Thomas Disch offers a triptych of shorts about the Titanic, a real estate walk-through within a ruined New York City, and a philosophical discussion between two paranoid strangers. Nothing much to offer here, which is a rarity for Disch, one of my favorite SF writers hands-down. All of these pieces fizzle with a half-seeded idea, 'glimpses' not outright 'tales'; experiments more than actual engagements.
'Singular Quest of Martin Borg' by George Collyn. A perfect example to highlight the debate between info-dumping your backstory, or veiling it with restraint and innuendo.... I can see why purist readers would find this tale annoying, but I found this wide-scope story of revenge and body-swapping to be a highly readable farce. And yes, I'm a sucker for stories about dysfunctional and disillusioned robots, and gaudy cross-gender entropy.
'The Countenance' by Barrington Bayley/P.F. Woods' - solid. Why is it that the luxury liner travels the universe but does not have one window looking out into space?
'The Pleasure Garden of Felipe Sagittarius' - here Michael Moorcock takes on the voice of a standard yank gumshoe amidst the ruins of Berlin. He throws in an alternate universe Hitler, Einstein, Bismarck, and that tongue-in-cheek nudginess is rather trite, and dare I say, annoying. Funny how bland this actually is, especially for Moorcock who seems to be channeling a dime-store hack on purpose, and in the end, a dime-store hack it is. Still, you have a man-eating garden...
'Sisohpromatem' by Kit Reed is a reverse-take on Kafka's 'Metamorphosis'. No surprises here at how the story unfolds but entertaining in its own mild & predictable way.

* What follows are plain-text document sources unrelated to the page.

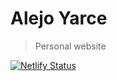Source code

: # Alejo Yarce
> Personal website

[![Netlify Status](https://api.netlify.com/api/v1/badges/b4730359-8634-4161-b9d7-ec7c08d2d9dd/deploy-status)](https://app.netlify.com/sites/alejo-yarce/deploys)
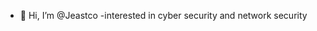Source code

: - 👋 Hi, I’m @Jeastco
-interested in cyber security and network security
<!---
Jeastco/Jeastco is a ✨ special ✨ repository because its `README.md` (this file) appears on your GitHub profile.
You can click the Preview link to take a look at your changes.
--->
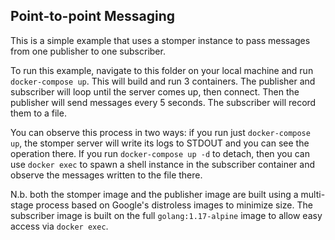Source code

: ## Point-to-point Messaging

This is a simple example that uses a stomper instance to pass messages from one publisher to one subscriber.

To run this example, navigate to this folder on your local machine and run `docker-compose up`. This will build and run 3 containers. The publisher and subscriber will loop until the server comes up, then connect. Then the publisher will send messages every 5 seconds. The subscriber will record them to a file.

You can observe this process in two ways: if you run just `docker-compose up`, the stomper server will write its logs to STDOUT and you can see the operation there. If you run `docker-compose up -d` to detach, then you can use `docker exec` to spawn a shell instance in the subscriber container and observe the messages written to the file there.

N.b. both the stomper image and the publisher image are built using a multi-stage process based on Google's distroless images to minimize size. The subscriber image is built on the full `golang:1.17-alpine` image to allow easy access via `docker exec`.
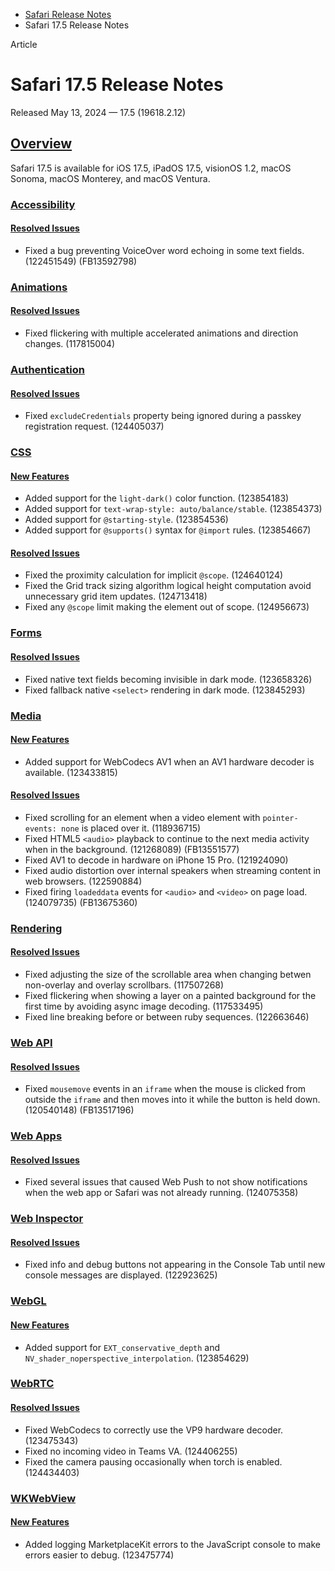- [Safari Release Notes](https://developer.apple.com/documentation/safari-release-notes)
- Safari 17.5 Release Notes

Article

# Safari 17.5 Release Notes

Released May 13, 2024 — 17.5 (19618.2.12)

## [Overview](https://developer.apple.com/documentation/safari-release-notes/safari-17_5-release-notes#Overview)

Safari 17.5 is available for iOS 17.5, iPadOS 17.5, visionOS 1.2, macOS Sonoma, macOS Monterey, and macOS Ventura.

### [Accessibility](https://developer.apple.com/documentation/safari-release-notes/safari-17_5-release-notes#Accessibility)

#### [Resolved Issues](https://developer.apple.com/documentation/safari-release-notes/safari-17_5-release-notes#Resolved-Issues)

- Fixed a bug preventing VoiceOver word echoing in some text fields. (122451549) (FB13592798)

### [Animations](https://developer.apple.com/documentation/safari-release-notes/safari-17_5-release-notes#Animations)

#### [Resolved Issues](https://developer.apple.com/documentation/safari-release-notes/safari-17_5-release-notes#Resolved-Issues)

- Fixed flickering with multiple accelerated animations and direction changes. (117815004)

### [Authentication](https://developer.apple.com/documentation/safari-release-notes/safari-17_5-release-notes#Authentication)

#### [Resolved Issues](https://developer.apple.com/documentation/safari-release-notes/safari-17_5-release-notes#Resolved-Issues)

- Fixed `excludeCredentials` property being ignored during a passkey registration request. (124405037)

### [CSS](https://developer.apple.com/documentation/safari-release-notes/safari-17_5-release-notes#CSS)

#### [New Features](https://developer.apple.com/documentation/safari-release-notes/safari-17_5-release-notes#New-Features)

- Added support for the `light-dark()` color function. (123854183)
- Added support for `text-wrap-style: auto/balance/stable`. (123854373)
- Added support for `@starting-style`. (123854536)
- Added support for `@supports()` syntax for `@import` rules. (123854667)

#### [Resolved Issues](https://developer.apple.com/documentation/safari-release-notes/safari-17_5-release-notes#Resolved-Issues)

- Fixed the proximity calculation for implicit `@scope`. (124640124)
- Fixed the Grid track sizing algorithm logical height computation avoid unnecessary grid item updates. (124713418)
- Fixed any `@scope` limit making the element out of scope. (124956673)

### [Forms](https://developer.apple.com/documentation/safari-release-notes/safari-17_5-release-notes#Forms)

#### [Resolved Issues](https://developer.apple.com/documentation/safari-release-notes/safari-17_5-release-notes#Resolved-Issues)

- Fixed native text fields becoming invisible in dark mode. (123658326)
- Fixed fallback native `<select>` rendering in dark mode. (123845293)

### [Media](https://developer.apple.com/documentation/safari-release-notes/safari-17_5-release-notes#Media)

#### [New Features](https://developer.apple.com/documentation/safari-release-notes/safari-17_5-release-notes#New-Features)

- Added support for WebCodecs AV1 when an AV1 hardware decoder is available. (123433815)

#### [Resolved Issues](https://developer.apple.com/documentation/safari-release-notes/safari-17_5-release-notes#Resolved-Issues)

- Fixed scrolling for an element when a video element with `pointer-events: none` is placed over it. (118936715)
- Fixed HTML5 `<audio>` playback to continue to the next media activity when in the background. (121268089) (FB13551577)
- Fixed AV1 to decode in hardware on iPhone 15 Pro. (121924090)
- Fixed audio distortion over internal speakers when streaming content in web browsers. (122590884)
- Fixed firing `loadeddata` events for `<audio>` and `<video>` on page load. (124079735) (FB13675360)

### [Rendering](https://developer.apple.com/documentation/safari-release-notes/safari-17_5-release-notes#Rendering)

#### [Resolved Issues](https://developer.apple.com/documentation/safari-release-notes/safari-17_5-release-notes#Resolved-Issues)

- Fixed adjusting the size of the scrollable area when changing betwen non-overlay and overlay scrollbars. (117507268)
- Fixed flickering when showing a layer on a painted background for the first time by avoiding async image decoding. (117533495)
- Fixed line breaking before or between ruby sequences. (122663646)

### [Web API](https://developer.apple.com/documentation/safari-release-notes/safari-17_5-release-notes#Web-API)

#### [Resolved Issues](https://developer.apple.com/documentation/safari-release-notes/safari-17_5-release-notes#Resolved-Issues)

- Fixed `mousemove` events in an `iframe` when the mouse is clicked from outside the `iframe` and then moves into it while the button is held down. (120540148) (FB13517196)

### [Web Apps](https://developer.apple.com/documentation/safari-release-notes/safari-17_5-release-notes#Web-Apps)

#### [Resolved Issues](https://developer.apple.com/documentation/safari-release-notes/safari-17_5-release-notes#Resolved-Issues)

- Fixed several issues that caused Web Push to not show notifications when the web app or Safari was not already running. (124075358)

### [Web Inspector](https://developer.apple.com/documentation/safari-release-notes/safari-17_5-release-notes#Web-Inspector)

#### [Resolved Issues](https://developer.apple.com/documentation/safari-release-notes/safari-17_5-release-notes#Resolved-Issues)

- Fixed info and debug buttons not appearing in the Console Tab until new console messages are displayed. (122923625)

### [WebGL](https://developer.apple.com/documentation/safari-release-notes/safari-17_5-release-notes#WebGL)

#### [New Features](https://developer.apple.com/documentation/safari-release-notes/safari-17_5-release-notes#New-Features)

- Added support for `EXT_conservative_depth` and `NV_shader_noperspective_interpolation`. (123854629)

### [WebRTC](https://developer.apple.com/documentation/safari-release-notes/safari-17_5-release-notes#WebRTC)

#### [Resolved Issues](https://developer.apple.com/documentation/safari-release-notes/safari-17_5-release-notes#Resolved-Issues)

- Fixed WebCodecs to correctly use the VP9 hardware decoder. (123475343)
- Fixed no incoming video in Teams VA. (124406255)
- Fixed the camera pausing occasionally when torch is enabled. (124434403)

### [WKWebView](https://developer.apple.com/documentation/safari-release-notes/safari-17_5-release-notes#WKWebView)

#### [New Features](https://developer.apple.com/documentation/safari-release-notes/safari-17_5-release-notes#New-Features)

- Added logging MarketplaceKit errors to the JavaScript console to make errors easier to debug. (123475774)
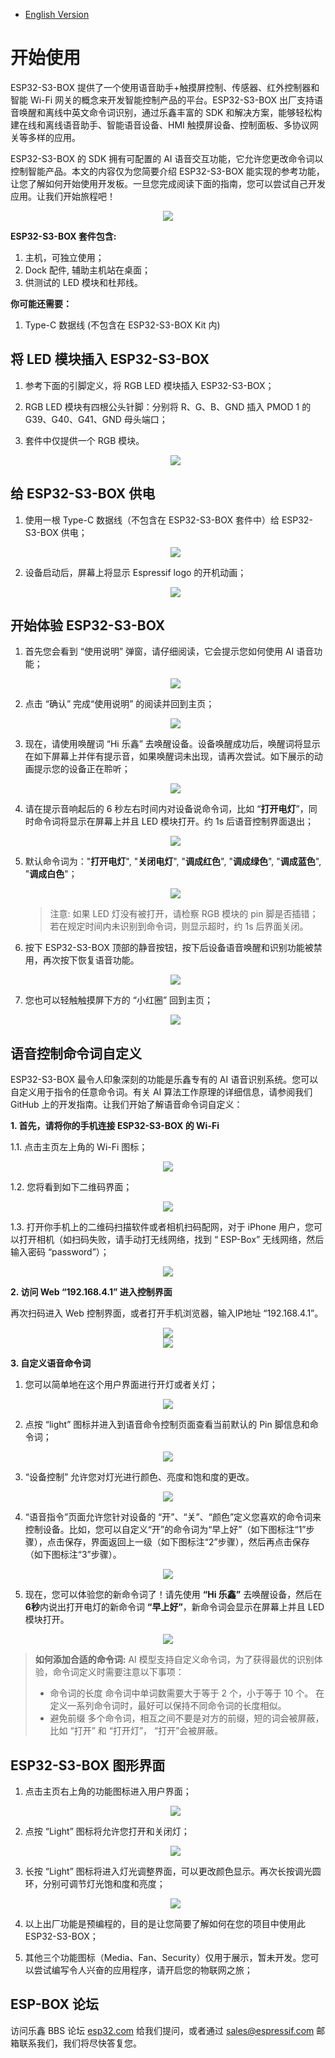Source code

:* [English Version](./getting_started.md)

# 开始使用

ESP32-S3-BOX 提供了一个使用语音助手+触摸屏控制、传感器、红外控制器和智能 Wi-Fi 网关的概念来开发智能控制产品的平台。ESP32-S3-BOX 出厂支持语音唤醒和离线中英文命令词识别，通过乐鑫丰富的 SDK 和解决方案，能够轻松构建在线和离线语音助手、智能语音设备、HMI 触摸屏设备、控制面板、多协议网关等多样的应用。

ESP32-S3-BOX 的 SDK 拥有可配置的 AI 语音交互功能，它允许您更改命令词以控制智能产品。本文的内容仅为您简要介绍 ESP32-S3-BOX 能实现的参考功能，让您了解如何开始使用开发板。一旦您完成阅读下面的指南，您可以尝试自己开发应用。让我们开始旅程吧！

   <div align="center">
   <img src="_static/esp_s3_box_outline.png">
   </div>

**ESP32-S3-BOX 套件包含:**

1. 主机，可独立使用；
2. Dock 配件, 辅助主机站在桌面；
3. 供测试的 LED 模块和杜邦线。

**你可能还需要：**

1. Type-C 数据线 (不包含在 ESP32-S3-BOX Kit 内)

## 将 LED 模块插入 ESP32-S3-BOX

1. 参考下面的引脚定义，将 RGB LED 模块插入 ESP32-S3-BOX；
2. RGB LED 模块有四根公头针脚：分别将 R、G、B、GND 插入 PMOD 1 的 G39、G40、G41、GND 母头端口；
3. 套件中仅提供一个 RGB 模块。

   <div align="center">
   <img src="./_static/hardware_pmod.png">
   </div>

## 给 ESP32-S3-BOX 供电

1. 使用一根 Type-C 数据线（不包含在 ESP32-S3-BOX 套件中）给 ESP32-S3-BOX 供电；

   <div align="center">
   <img src="_static/plug_power.png">
   </div>

2. 设备启动后，屏幕上将显示 Espressif logo 的开机动画；

   <div align="center">
   <img src="./_static/boot_animation.png">
   </div>

## 开始体验 ESP32-S3-BOX

1. 首先您会看到 “使用说明” 弹窗，请仔细阅读，它会提示您如何使用 AI 语音功能；

   <div align="center">
   <img src="./_static/page_use_intr_cn.png">
   </div>

2. 点击 “确认” 完成“使用说明” 的阅读并回到主页；

   <div align="center">
   <img src="./_static/page_home.png">
   </div>

3. 现在，请使用唤醒词 “Hi 乐鑫” 去唤醒设备。设备唤醒成功后，唤醒词将显示在如下屏幕上并伴有提示音，如果唤醒词未出现，请再次尝试。如下展示的动画提示您的设备正在聆听；

   <div align="center">
   <img src="_static/page_hi_cn.png">
   </div>

4. 请在提示音响起后的 6 秒左右时间内对设备说命令词，比如 “**打开电灯**”，同时命令词将显示在屏幕上并且 LED 模块打开。约 1s 后语音控制界面退出；

   <div align="center">
   <img src="_static/page_turn_on_the_light_cn.png">
   </div>

5. 默认命令词为："**打开电灯**", "**关闭电灯**", "**调成红色**", "**调成绿色**", "**调成蓝色**", "**调成白色**"；

   <div align="center">
   <img src="_static/page_timeout_cn.png">
   </div>

    >注意:
    > 如果 LED 灯没有被打开，请检察 RGB 模块的 pin 脚是否插错；
    > 若在规定时间内未识别到命令词，则显示超时，约 1s 后界面关闭。

6. 按下 ESP32-S3-BOX 顶部的静音按钮，按下后设备语音唤醒和识别功能被禁用，再次按下恢复语音功能。

   <div align="center">
   <img src="_static/hardware_mute_button.jpg">
   </div>

7. 您也可以轻触触摸屏下方的 “小红圈” 回到主页；

   <div align="center">
   <img src="./_static/hardware_home.png">
   </div>

## 语音控制命令词自定义

ESP32-S3-BOX 最令人印象深刻的功能是乐鑫专有的 AI 语音识别系统。您可以自定义用于指令的任意命令词。有关 AI 算法工作原理的详细信息，请参阅我们 GitHub 上的开发指南。让我们开始了解语音命令词自定义：

**1. 首先，请将你的手机连接 ESP32-S3-BOX 的 Wi-Fi**

1.1. 点击主页左上角的 Wi-Fi 图标；

   <div align="center">
   <img src="_static/page_wifi_lable.png">
   </div>

1.2. 您将看到如下二维码界面；

   <div align="center">
   <img src="_static/page_scan_qrcode.png">
   </div>

1.3. 打开你手机上的二维码扫描软件或者相机扫码配网，对于 iPhone 用户，您可以打开相机（如扫码失败，请手动打无线网络，找到 “ ESP-Box” 无线网络，然后输入密码 “password”）；

   <div align="center">
   <img src="_static/phone_scan_qrcode.png">
   </div>

**2. 访问 Web “192.168.4.1” 进入控制界面**

再次扫码进入 Web 控制界面，或者打开手机浏览器，输入IP地址 “192.168.4.1”。

   <div align="center">
   <img src="_static/page_scan_qrcode2.png">
   </div>

   <div align="center">
   <img src="_static/phone_scan_qrcode2.png">
   </div>

**3. 自定义语音命令词**

   1. 您可以简单地在这个用户界面进行开灯或者关灯；

   <div align="center">
   <img src="_static/web_config_light.JPG">
   </div>

   2. 点按 “light” 图标并进入到语音命令控制页面查看当前默认的 Pin 脚信息和命令词；

   <div align="center">
   <img src="_static/web_config_light_cmd_cn.JPG">
   </div>

   3. “设备控制” 允许您对灯光进行颜色、亮度和饱和度的更改。

   <div align="center">
   <img src="_static/web_config_light_ctrl_cn.JPG">
   </div>

   4. “语音指令”页面允许您针对设备的 “开”、“关”、“颜色”定义您喜欢的命令词来控制设备。比如，您可以自定义“开”的命令词为“早上好”（如下图标注“1”步骤），点击保存，界面返回上一级（如下图标注“2”步骤），然后再点击保存（如下图标注“3”步骤）。

   <div align="center">
   <img src="_static/web_config_light_cmd_cg_cn.JPG">
   </div>

   5. 现在，您可以体验您的新命令词了！请先使用 **“Hi 乐鑫”** 去唤醒设备，然后在**6秒**内说出打开电灯的新命令词 **“早上好”**，新命令词会显示在屏幕上并且 LED 模块打开。

   <div align="center">
   <img src="_static/page_good_morning_cn.png">
   </div>

   >**如何添加合适的命令词:**
   AI 模型支持自定义命令词，为了获得最优的识别体验，命令词定义时需要注意以下事项：
   >* 命令词的长度
   命令词中单词数需要大于等于 2 个，小于等于 10 个。
   在定义一系列命令词时，最好可以保持不同命令词的长度相似。
   >* 避免前缀
   多个命令词，相互之间不要是对方的前缀，短的词会被屏蔽，比如 “打开” 和 “打开灯”， “打开”会被屏蔽。

## ESP32-S3-BOX 图形界面

1. 点击主页右上角的功能图标进入用户界面；

   <div align="center">
   <img src="./_static/page_panel_lable.png">
   </div>

2. 点按 “Light” 图标将允许您打开和关闭灯；

   <div align="center">
   <img src="_static/page_panel_control.png">
   </div>

3. 长按 “Light” 图标将进入灯光调整界面，可以更改颜色显示。再次长按调光圆环，分别可调节灯光饱和度和亮度；

   <div align="center">
   <img src="_static/page_panel_color.png">
   </div>

4. 以上出厂功能是预编程的，目的是让您简要了解如何在您的项目中使用此 ESP32-S3-BOX；

5. 其他三个功能图标（Media、Fan、Security）仅用于展示，暂未开发。您可以尝试编写令人兴奋的应用程序，请开启您的物联网之旅；

## ESP-BOX 论坛

访问乐鑫 BBS 论坛 [esp32.com](https://esp32.com/viewforum.php?f=44) 给我们提问，或者通过 sales@espressif.com 邮箱联系我们，我们将尽快答复您。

And perhaps the collection is redeemed by Roger Zelazny's 'For a Breath I Tarry.' Of course we've read tales of computers still functioning in a human-less world, but Zelazny's acerbic and witty delivery is what makes this boldly parable tale play like a sincere parody of dueling mind-machines trying to rebuild the human race. Clean, effective, and with an Adam & Eve allusion that while common, is quite a nice way to end this Less-Than-Challenging entry into SF in the mid-to-late 1960s.
New Worlds #2 is a random sample of New Wave science fiction, without much distinction. You'll recognize the authors, at least some of them, but these are midlist works. J.G. Ballard delivers a faceted paranoid story that pushes the limits of the form, Thomas M. Disch has a nice little trio, and Roger Zelazny has a beautiful meditation on supremely powerful robots attempting to find humanity. I can't remember much about the rest of the stories.
The Best SF Stories from New Worlds 2 (1968) maintains a high level of quality with only a few duds. Of the three in the series I’ve read, it falls somewhere in overall quality between the first and the third (rescued from failure by Pamela Zoline’s 1967 masterpiece “The Heat Death of the Universe“).
Not as balanced as I imagined it to be but some of the short stories are a marvel. Sladek and Ballard made me devour each page and then re-read the thing again. On the other hand Platt and Collyn were transparent as glass with no surprise in between or at the end.